Mind you, I seem to have visited London every year for the past few years, but I’d never been to Denmark before and I loved every moment. Viking ships, great museums and libraries, beautiful cities, gorgeous countryside. Which brings me to…
The international symposium on Gender and Love was held this year at the most astonishing place – Sandbjerg Gods, an eighteenth century manor house once owned by Karen Blixen’s sister, Ellen Dahl, and donated by her to Aarhus University.
It’s a glorious spot, nestled between fjord (complete with porpoises) and lake. Not only did I get to spend a few days listening to brainy people talk about fascinating things, I was also asked to read from Goddess on the first night, after dinner, in a parlour where the Dinesen sisters once read and talked.
Then last week, back in Melbourne, we held our ReMaking the Past symposium, something I’ve been working on for ages with my lovely colleagues at La Trobe.
Also last week, I heard that 1917: Australia’s Great War is shortlisted for the Asher Award, for a book with an anti-war theme, written by a woman. The award is in honour of Helen Asher, author of Tilly’s Fortunes . It’s such a thrill, and I’m in esteemed company on the shortlist. My thanks to the judges and to the Australian Society of Authors – and of course to Scholastic for all its support.
I’ve spent some time polishing the manuscript for the first volume in The Firewatcher Chronicles, and sent it off to Scholastic, who are already thinking about cover designs. No rest for the wicked.
I’ve finished the first draft of Grace, but it needs a fair bit more work, so I reckon it will be done by the end of the year.
Finished a couple of short stories – one for an anthology of own voices Oz YA.
And next I’m onto more in my series of bushranging amateur detective outlaws. And the second volume of Firewatcher Chronicles.
And honestly, an academic conference paper can take months, sometimes, and other times just a week or so. I wish I knew which was which, before I started – in fact, before I volunteer to do them in the first place!
I must admit, I’ve been reading mostly research-related books lately, either for conference papers and academic articles (everything from *snore* The Well of Loneliness and My Love Must Wait to Five Go Off to Camp), books for The Firewatcher Chronicles from endless volumes on Boudica to Vera Brittain’s memoir of the Blitz, England’s Hour, or background for other projects on bushrangers and suffragettes and pirates.
Fiction that I’ve enjoyed lately includes:
- Amie Kaufman and Jay Kristoff’s Illuminae Files series
- Rachel Leary’s Bridget Crack
- Robyn Cadwallader’s The Anchoress
- Kate Forsyth’s Beauty in Thorns
- Sulari Gentill’s Give the Devil His Due
- Meg and Tom Keneally’s The Soldier’s Curse.

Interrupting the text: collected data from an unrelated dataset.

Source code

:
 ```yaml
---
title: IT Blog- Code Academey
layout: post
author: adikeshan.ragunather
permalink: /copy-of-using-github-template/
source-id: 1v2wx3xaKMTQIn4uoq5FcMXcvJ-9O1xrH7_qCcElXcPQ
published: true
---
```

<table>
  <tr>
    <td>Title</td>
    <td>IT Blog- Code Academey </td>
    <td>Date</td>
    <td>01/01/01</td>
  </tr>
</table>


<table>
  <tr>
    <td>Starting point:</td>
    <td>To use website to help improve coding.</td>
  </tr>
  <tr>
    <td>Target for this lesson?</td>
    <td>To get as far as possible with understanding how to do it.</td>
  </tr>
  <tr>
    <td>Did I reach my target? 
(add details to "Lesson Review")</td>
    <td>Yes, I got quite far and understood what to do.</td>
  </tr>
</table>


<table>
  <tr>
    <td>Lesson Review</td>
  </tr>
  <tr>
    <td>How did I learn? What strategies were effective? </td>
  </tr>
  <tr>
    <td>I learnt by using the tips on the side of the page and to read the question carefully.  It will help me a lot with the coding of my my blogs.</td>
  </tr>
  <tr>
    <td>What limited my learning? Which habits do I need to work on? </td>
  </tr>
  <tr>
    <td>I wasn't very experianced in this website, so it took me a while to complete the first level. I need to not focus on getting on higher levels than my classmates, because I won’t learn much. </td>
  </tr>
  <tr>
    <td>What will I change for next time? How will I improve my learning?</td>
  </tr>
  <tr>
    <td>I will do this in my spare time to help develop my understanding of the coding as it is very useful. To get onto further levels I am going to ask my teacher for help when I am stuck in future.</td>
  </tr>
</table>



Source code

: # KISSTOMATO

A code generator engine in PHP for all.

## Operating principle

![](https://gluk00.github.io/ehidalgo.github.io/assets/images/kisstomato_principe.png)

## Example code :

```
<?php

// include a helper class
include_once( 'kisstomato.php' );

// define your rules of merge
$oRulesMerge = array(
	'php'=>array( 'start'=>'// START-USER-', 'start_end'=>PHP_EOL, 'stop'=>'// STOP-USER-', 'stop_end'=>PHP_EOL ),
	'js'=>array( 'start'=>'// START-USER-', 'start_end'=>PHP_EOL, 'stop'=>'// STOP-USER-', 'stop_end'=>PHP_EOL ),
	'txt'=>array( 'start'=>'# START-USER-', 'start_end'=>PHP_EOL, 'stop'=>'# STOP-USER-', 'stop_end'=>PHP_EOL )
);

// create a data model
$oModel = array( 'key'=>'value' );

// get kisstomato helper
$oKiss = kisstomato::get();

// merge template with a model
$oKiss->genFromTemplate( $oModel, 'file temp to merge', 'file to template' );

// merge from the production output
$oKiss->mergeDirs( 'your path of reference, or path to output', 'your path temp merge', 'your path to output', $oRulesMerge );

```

But I picked up the first book in Elizabeth Jane Howard’s Cazalet Chronicles , just to find a scene to quote in a paper, and accidentally got sucked straight back in. I’d forgotten. Or rather, the first time I read them, I was so drawn in by characters, place and plot that re-reading them now is like a different experience altogether. Such beautiful writing. Now I can’t stop. But what a gorgeous problem to have.
So between all of that, and finally getting to write a Viking book (surely destiny!), I feel both extremely busy and very lucky.